DEFLECTION-SEPARATION

R = the magnetic field that causes deflection of ions, this is can be varied to change the extent of deflection for a given mass and to focus a beam of ions of particular mass down onto the detector. Hence, by programming the mass spectrometer to 'sweep' through all likely particle masses, in terms of the right hand diagram, you can increase the strength of the magnetic field to bring into focus onto the ion detector monopositive ions of increasing mass.

DETECTION

N = an ion detection system which essentially generates a tiny electrical current when the ions hit it. The minute electric current which can be amplified. The strengths of the 'electronic' signals from the various ion peaks are sent to a computer for analysis, computation and display. They tell you the particle masses present and their relative abundance (see the mass spectrum diagram for the element strontium below). The data is then presented as an m/z versus peak height.

m/z means the relative mass of the ion over its charge, which for our purposes the electric charge is +1 (lower case z) and the mass (lower case m) is the relative atomic/formula mass of the particle ionised. You should write the structure of the ion in square brackets and put the charge on the outside of them in the top right - this is an important and universally accepted notation in mass spectrometry.

Examples of m/z values (mass/charge ratio) m/z values apply to ALL methods of mass spectrometry (see TOF later)

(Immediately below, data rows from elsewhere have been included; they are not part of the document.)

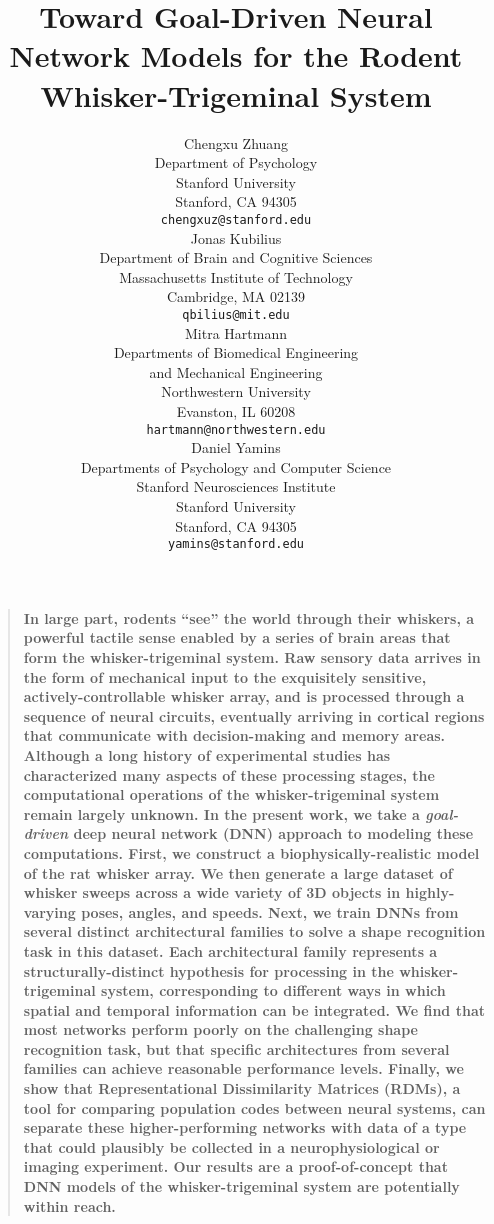 \documentclass{article}
\title{Toward Goal-Driven Neural Network Models for the Rodent Whisker-Trigeminal System}
\author{
Chengxu Zhuang\\
Department of Psychology\\
Stanford University\\
Stanford, CA 94305 \\
\texttt{chengxuz@stanford.edu} \\
\And
Jonas Kubilius \\
Department of Brain and Cognitive Sciences \\
Massachusetts Institute of Technology \\
Cambridge, MA  02139\\
\texttt{qbilius@mit.edu} \\
\And
Mitra Hartmann \\
Departments of Biomedical Engineering \\
and Mechanical Engineering \\
Northwestern University \\
Evanston, IL  60208\\
\texttt{hartmann@northwestern.edu} \\
\And
Daniel Yamins \\
Departments of Psychology and Computer Science \\
Stanford Neurosciences Institute \\
Stanford University \\
Stanford, CA 94305 \\
\texttt{yamins@stanford.edu} \\
}
\newenvironment{sciabstract}{%
\begin{quote} \bf}
{\end{quote}}
\begin{document}

\maketitle

\begin{sciabstract}
In large part, rodents ``see'' the world through their whiskers, a powerful tactile sense enabled by a series of brain areas that form the whisker-trigeminal system. 
Raw sensory data arrives in the form of mechanical input to the exquisitely sensitive, actively-controllable whisker array, and is processed through a sequence of neural circuits, eventually arriving in cortical regions that communicate with decision-making and memory areas.
Although a long history of experimental studies has characterized many aspects of these processing stages, the computational operations of the whisker-trigeminal system remain largely unknown.
In the present work, we take a \emph{goal-driven} deep neural network (DNN) approach to modeling these computations.
First, we construct a biophysically-realistic model of the rat whisker array.  
We then generate a large dataset of whisker sweeps across a wide variety of 3D objects in highly-varying poses, angles, and speeds.
Next, we train DNNs from several distinct architectural families to solve a shape recognition task in this dataset. 
Each architectural family represents a structurally-distinct hypothesis for processing in the whisker-trigeminal system,  corresponding to different ways in which spatial and temporal information can be integrated.
We find that most networks perform poorly on the challenging shape recognition task, but that specific architectures from several families can achieve reasonable performance levels.
Finally, we show that Representational Dissimilarity Matrices (RDMs), a tool for comparing population codes between neural systems, can separate these higher-performing networks with data of a type that could plausibly be collected in a neurophysiological or imaging experiment.
Our results are a proof-of-concept that DNN models of the whisker-trigeminal system are potentially within reach.
\end{sciabstract}

\end{document}
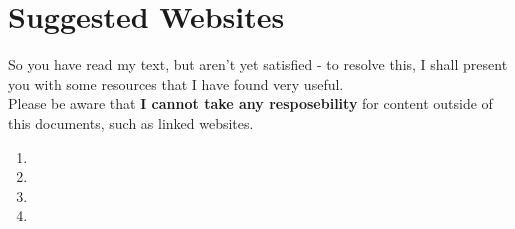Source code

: \chapter{Suggested Websites}

So you have read my text, but aren't yet satisfied - to resolve this, I shall present you with some resources that I have found very useful.
\\
Please be aware that \textbf{I cannot take any resposebility} for content outside of this documents, such as linked websites.

\begin{enumerate}
	\item 
	\item
	\item
	\item
\end{enumerate}

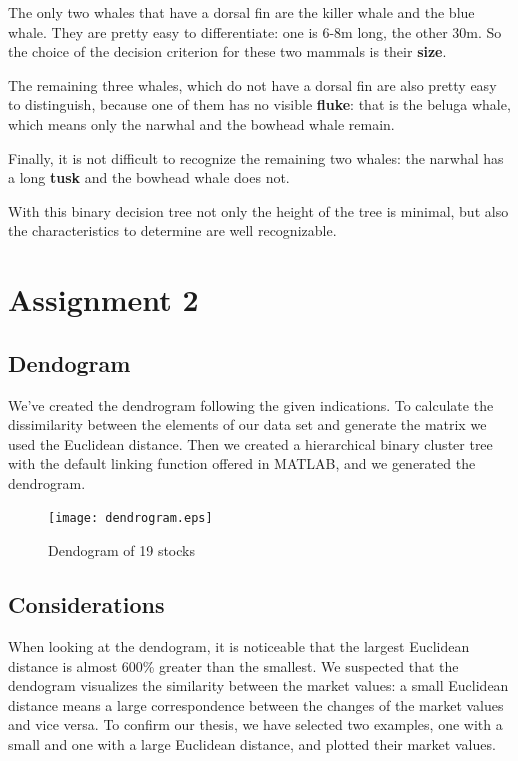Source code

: \documentclass[a4paper]{article}
\begin{document}
The only two whales that have a dorsal fin are the killer whale and the blue whale. They are pretty easy to differentiate: one is 6-8m long, the other 30m. So the choice of the decision criterion for these two mammals is their \textbf{size}.

The remaining three whales, which do not have a dorsal fin are also pretty easy to distinguish, because one of them has no visible \textbf{fluke}: that is the beluga whale, which means only the narwhal and the bowhead whale remain.

Finally, it is not difficult to recognize the remaining two whales: the narwhal has a long \textbf{tusk} and the bowhead whale does not.

With this binary decision tree not only the height of the tree is minimal, but also the characteristics to determine are well recognizable.


\section{Assignment 2}

\subsection{Dendogram}

We've created the dendrogram following the given indications. To calculate the dissimilarity between the elements of our data set and generate the matrix we used the Euclidean distance. Then we created a hierarchical binary cluster tree with the default linking function offered in MATLAB, and we generated the dendrogram.

\begin{figure}[H]
\begin{center}
\texttt{[image: dendrogram.eps]}
\end{center}
\caption{Dendogram of 19 stocks}
\end{figure}

\subsection{Considerations}

When looking at the dendogram, it is noticeable that the largest Euclidean distance is almost 600\% greater than the smallest. We suspected that the dendogram visualizes the similarity between the market values: a small Euclidean distance means a large correspondence between the changes of the market values and vice versa. To confirm our thesis, we have selected two examples, one with a small and one with a large Euclidean distance, and plotted their market values.
\end{document}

ion relative mass (m) positive ion charge (z) m/z ratio
[14N]+ 14 1 14/1 = 1
[56Fe]+ 56 1 56/1 = 56
[56Fe]2+ 56 2 56/2 = 28
[35Cl]+ 37 1 35/1 = 35
[35Cl2]+ 70 1 70/1 = 70
[35Cl2]2+ 70 2 70/2 = 35
[CH3]+ 15 1 15/1 = 15

Note that you can get multiple charged ions, but most mass spectral analysis is based on mono-positive ions.

The are integer m/z values from a low resolution mass spectrometer.

Other terms used in mass spectroscopy:

Monatomic (mononuclear ions) are derived from single atoms eg [35Cl]+ or [88Sr]+ and a molecular ion (polynuclear ion) is derived from more than one atom i.e. a complete but ionised molecule (molecular ion) or broken off 'pieces' (molecular fragment ion) e.g.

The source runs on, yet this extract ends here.